**Data supplied**
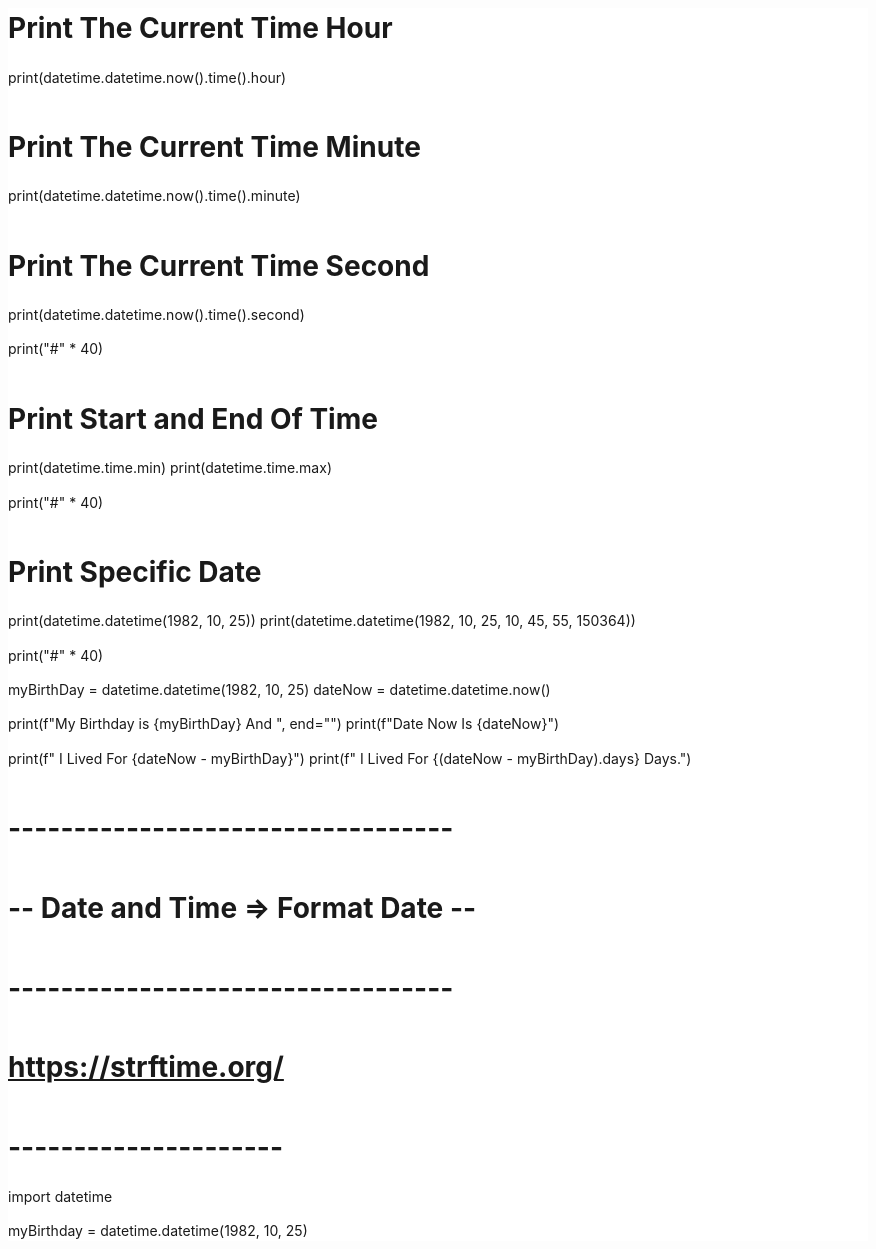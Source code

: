 # Print The Current Time Hour
print(datetime.datetime.now().time().hour)

# Print The Current Time Minute
print(datetime.datetime.now().time().minute)

# Print The Current Time Second
print(datetime.datetime.now().time().second)

print("#" * 40)

# Print Start and End Of Time
print(datetime.time.min)
print(datetime.time.max)

print("#" * 40)

# Print Specific Date
print(datetime.datetime(1982, 10, 25))
print(datetime.datetime(1982, 10, 25, 10, 45, 55, 150364))

print("#" * 40)

myBirthDay = datetime.datetime(1982, 10, 25)
dateNow = datetime.datetime.now()

print(f"My Birthday is {myBirthDay} And ", end="")
print(f"Date Now Is {dateNow}")

print(f" I Lived For {dateNow - myBirthDay}")
print(f" I Lived For {(dateNow - myBirthDay).days} Days.")

# ----------------------------------
# -- Date and Time => Format Date --
# ----------------------------------
# https://strftime.org/
# ---------------------

import datetime

myBirthday = datetime.datetime(1982, 10, 25)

**Task brief**
Nothing but the lines from the one with "import datetime" through the last line of the records above should be retyped, and those word for word.

**Your response**
import datetime

myBirthday = datetime.datetime(1982, 10, 25)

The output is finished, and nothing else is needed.